Regulatory T cells (Tregs) are a class of immunoregulatory suppressor cells characterized by the expression of CD4, CD25 and Foxp3 (the transcription factor Forkhead box P3). It plays an important role in maintaining immune homeostasis and inducing immune tolerance, and its dysfunction directly leads to the imbalance of immune homeostasis. In the tumor microenvironment (TME), traditional T cells can be induced and differentiated into Tregs. Tregs have a strong immunosuppressive function, which can inhibit anti-tumor immunity and promote the occurrence and development of tumors. Tregs can also inhibit the function of immune effector cells through a variety of mechanisms, which is a key factor in tumor immune escape. However, the mechanism of Tregs' functional imbalance in tumor immune escape and immunotherapy still needs to be further explored. Unraveling the complex relationship between Tregs and the TME in the context of endocrine-related cancers is essential to advance cancer research and facilitate the development of effective therapeutic strategies.
This Research Topic aims to investigate the role and mechanism of regulatory T cells in regulating immune escape and immunotherapy in endocrine-related cancers. Our objectives are: (1) To uncover the mechanisms by which Tregs regulate the antitumor immunity of infiltrating T cells in the tumor microenvironment; (2) To reveal the role and mechanism of impaired Tregs in tumor immune escape; (3) To disclose the role and impact of Tregs in targeted immune checkpoint therapy; (4) To explore and screen novel therapeutic targets, novel regulatory mechanisms and targeted therapeutic drugs by analyzing the effect of Tregs in the immunotherapy of endocrine-related cancers; (5) To improve the prognosis of patients with endocrine-related cancers. These new findings can provide new strategies and ideas for the research of endocrine-related cancers, and promote the research of tumor immunotherapy to clinical application.
We invite researchers from different disciplines, including oncology, immunology, and metabolism, to contribute their original research articles, reviews, translational studies, and perspectives to this research topic. Submissions must focus on endocrine-related cancers and are encouraged to illustrate the latest advances and provide innovative perspectives in this rapidly evolving field.

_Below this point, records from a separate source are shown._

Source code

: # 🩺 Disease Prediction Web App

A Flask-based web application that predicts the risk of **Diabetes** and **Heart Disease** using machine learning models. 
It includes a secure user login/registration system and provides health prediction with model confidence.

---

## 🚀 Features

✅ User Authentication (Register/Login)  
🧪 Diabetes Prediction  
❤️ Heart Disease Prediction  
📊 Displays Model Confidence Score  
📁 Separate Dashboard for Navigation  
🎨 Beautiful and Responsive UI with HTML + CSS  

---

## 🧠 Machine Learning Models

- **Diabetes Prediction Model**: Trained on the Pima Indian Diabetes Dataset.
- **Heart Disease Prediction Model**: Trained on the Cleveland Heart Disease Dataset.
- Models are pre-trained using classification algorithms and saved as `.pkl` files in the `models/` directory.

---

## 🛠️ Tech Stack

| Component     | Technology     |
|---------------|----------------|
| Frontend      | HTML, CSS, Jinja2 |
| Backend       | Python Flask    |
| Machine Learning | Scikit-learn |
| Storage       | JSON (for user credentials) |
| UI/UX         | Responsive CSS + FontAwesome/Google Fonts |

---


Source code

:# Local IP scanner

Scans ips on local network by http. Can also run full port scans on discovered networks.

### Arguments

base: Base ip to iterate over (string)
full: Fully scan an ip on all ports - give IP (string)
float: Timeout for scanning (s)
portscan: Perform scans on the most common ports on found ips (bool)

Potential topics include, but are not limited to:
• Novel mechanism of abnormal function of endocrine-related cancers infiltrating Tregs on tumor immune escape and immunotherapy
• Regulation and mechanism of tumor-infiltrating immune cells and tumor cells on Tregs
• Novel immunotherapy strategies and targets for tumor-infiltrating Tregs
• Reprogramming mechanism of exTregs to eTregs and immunotherapy targeting Tregs reprogramming
• Tregs infiltration and its regulatory mechanisms in endocrine-related cancers: insights at single-cell resolution
• Novel mechanism of Tregs in immunotherapy resistance.
Keywords:
Regulatory T cells, Endocrine-Related Cancers, Immune Escape, Tumor microenvironment
Important Note:
All contributions to this Research Topic must be within the scope of the section and journal to which they are submitted, as defined in their mission statements. Frontiers reserves the right to guide an out-of-scope manuscript to a more suitable section or journal at any stage of peer review.